• [WHAT YOU SHOULD DO]
Look for the line containing "Hierbij wordt de" in the entries below, then print that line and all that follow it exactly.

• [DATA RECORDS]
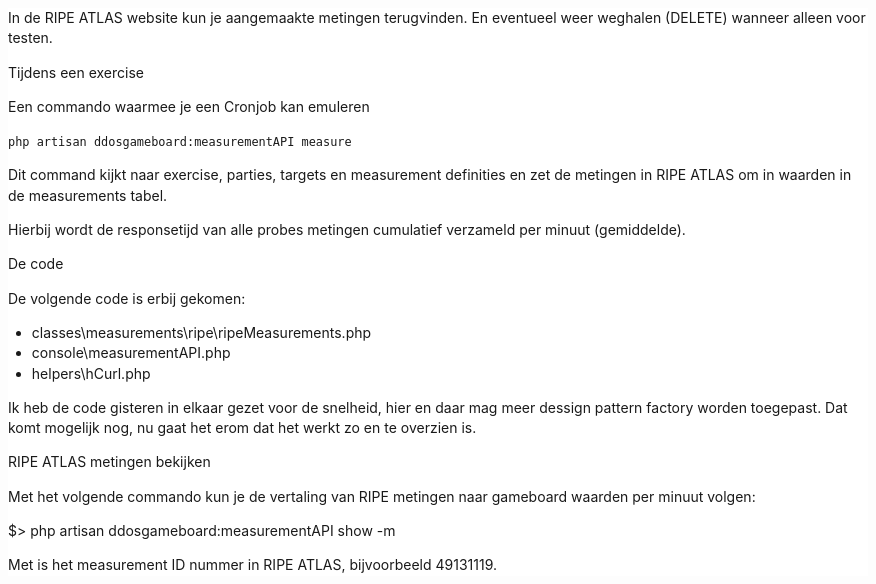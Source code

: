 In de RIPE ATLAS website kun je aangemaakte metingen terugvinden. En eventueel weer weghalen (DELETE) wanneer alleen voor testen.

Tijdens een exercise

Een commando waarmee je een Cronjob kan emuleren
```shell
php artisan ddosgameboard:measurementAPI measure
```
Dit command kijkt naar exercise, parties, targets en measurement definities en zet de metingen in RIPE ATLAS om in waarden in de measurements tabel.

Hierbij wordt de responsetijd van alle probes metingen cumulatief verzameld per minuut (gemiddelde).

De code

De volgende code is erbij gekomen:
- classes\measurements\ripe\ripeMeasurements.php
- console\measurementAPI.php
- helpers\hCurl.php

Ik heb de code gisteren in elkaar gezet voor de snelheid, hier en daar mag meer dessign pattern factory worden toegepast. Dat komt mogelijk nog, nu gaat het erom dat het werkt zo en te overzien is.

RIPE ATLAS metingen bekijken

Met het volgende commando kun je de vertaling van RIPE metingen naar gameboard waarden per minuut volgen:

$> php artisan ddosgameboard:measurementAPI show -m <mid>

Met <mid> is het measurement ID nummer in RIPE ATLAS, bijvoorbeeld 49131119.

• [COMPLETED EXERCISE]
Hierbij wordt de responsetijd van alle probes metingen cumulatief verzameld per minuut (gemiddelde).

De code

De volgende code is erbij gekomen:
- classes\measurements\ripe\ripeMeasurements.php
- console\measurementAPI.php
- helpers\hCurl.php

Ik heb de code gisteren in elkaar gezet voor de snelheid, hier en daar mag meer dessign pattern factory worden toegepast. Dat komt mogelijk nog, nu gaat het erom dat het werkt zo en te overzien is.

RIPE ATLAS metingen bekijken

Met het volgende commando kun je de vertaling van RIPE metingen naar gameboard waarden per minuut volgen:

$> php artisan ddosgameboard:measurementAPI show -m <mid>

Met <mid> is het measurement ID nummer in RIPE ATLAS, bijvoorbeeld 49131119.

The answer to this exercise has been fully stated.